With Final Four week-end almost upon us, it's time to ask how much longer the NCAA--the country's most successful exploiter of young black men--can continue to deny economic reality.
Pressure is growing (from, of all places, the state of Washington) to relax the rules against allowing college athletes to earn money from their notoriety. Witness the high school phenom, Martell Webster:
SOUTH BEND, Ind. — He opened the night banking a straight-on three, quickly followed that with a tip-in and a downy three from the corner. In the first minute-and-a-half of the McDonald's All-American game, Seattle Prep's Martell Webster had eight points for the West team, which lost 115-110.
....It was the kind of performance that fuels the rumors, that ignites the conversations and excited the hundred or so NBA scouts who watched him at Tuesday's closed practice and at last night's game.

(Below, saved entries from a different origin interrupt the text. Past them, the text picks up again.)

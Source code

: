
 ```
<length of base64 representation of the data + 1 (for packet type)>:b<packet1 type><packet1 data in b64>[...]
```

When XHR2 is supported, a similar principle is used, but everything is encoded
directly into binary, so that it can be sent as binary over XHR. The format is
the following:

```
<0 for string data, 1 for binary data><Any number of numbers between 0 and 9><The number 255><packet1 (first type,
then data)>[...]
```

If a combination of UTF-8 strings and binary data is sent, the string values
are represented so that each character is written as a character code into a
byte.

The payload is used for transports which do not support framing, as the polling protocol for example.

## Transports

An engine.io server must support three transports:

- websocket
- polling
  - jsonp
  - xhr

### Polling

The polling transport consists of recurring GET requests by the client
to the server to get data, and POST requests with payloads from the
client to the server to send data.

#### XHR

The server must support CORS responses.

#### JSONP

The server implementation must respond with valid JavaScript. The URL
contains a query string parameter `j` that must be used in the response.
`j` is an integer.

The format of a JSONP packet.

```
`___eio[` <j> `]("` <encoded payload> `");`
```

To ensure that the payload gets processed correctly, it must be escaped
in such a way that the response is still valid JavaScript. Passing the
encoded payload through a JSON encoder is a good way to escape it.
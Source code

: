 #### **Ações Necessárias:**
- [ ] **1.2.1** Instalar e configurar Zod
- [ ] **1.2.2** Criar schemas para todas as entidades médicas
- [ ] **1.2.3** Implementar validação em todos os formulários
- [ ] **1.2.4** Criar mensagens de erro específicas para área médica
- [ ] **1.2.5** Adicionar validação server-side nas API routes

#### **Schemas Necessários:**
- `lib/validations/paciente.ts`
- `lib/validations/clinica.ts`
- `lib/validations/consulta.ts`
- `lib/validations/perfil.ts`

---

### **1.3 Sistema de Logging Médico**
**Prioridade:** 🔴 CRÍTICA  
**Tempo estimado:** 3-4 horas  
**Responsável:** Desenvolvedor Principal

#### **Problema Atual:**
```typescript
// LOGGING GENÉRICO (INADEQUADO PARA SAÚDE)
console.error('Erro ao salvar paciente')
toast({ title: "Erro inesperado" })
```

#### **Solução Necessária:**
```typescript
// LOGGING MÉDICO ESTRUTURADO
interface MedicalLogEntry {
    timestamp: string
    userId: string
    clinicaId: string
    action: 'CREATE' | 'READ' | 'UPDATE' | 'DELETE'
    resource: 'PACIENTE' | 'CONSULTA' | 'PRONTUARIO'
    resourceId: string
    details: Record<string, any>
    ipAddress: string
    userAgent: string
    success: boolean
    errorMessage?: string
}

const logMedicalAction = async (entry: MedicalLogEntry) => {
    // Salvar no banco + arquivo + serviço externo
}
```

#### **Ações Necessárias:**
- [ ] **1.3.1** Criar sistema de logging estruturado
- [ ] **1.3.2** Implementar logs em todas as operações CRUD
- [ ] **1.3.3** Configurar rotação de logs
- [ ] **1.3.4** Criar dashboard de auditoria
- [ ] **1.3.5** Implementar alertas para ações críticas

Martell Webster is the real deal.
You watch him against the best of the best and imagine a season, just one season, at [the University of] Washington. Think about what he could do for the program and selfishly imagine what it would be like to watch him for 30-plus college games.
Webster is one of three Washington state high school basketball players who could opt to go directly to the NBA. As his friend Marvin Williams could have done last year. Instead, Williams chose to take North Carolina's scholarship offer, and will be one of that team's stars in this week-end's NCAA Final Four tournament. Williams is widely expected to announce he's turning pro after the tournament concludes.
It's merely a matter of money. Not only does the cartel not pay their employees who put the fans in the seats and the eyeballs in front of the television (they do pay, of course, themselves, the coaches and administrators), but they won't allow them to capitalize on their fame by working as greeters at athletic shoe stores or pizza parlors. Nor to sign shoe contracts with manufacturers like Nike.
As a result, the colleges are losing the best players to the NBA. Will pride goeth before the fall, or will the monopolist finally realize that Joseph Schumpeter had a point when he said, the only way for a monopolist to remain a monopolist, is to not act like a monopolist.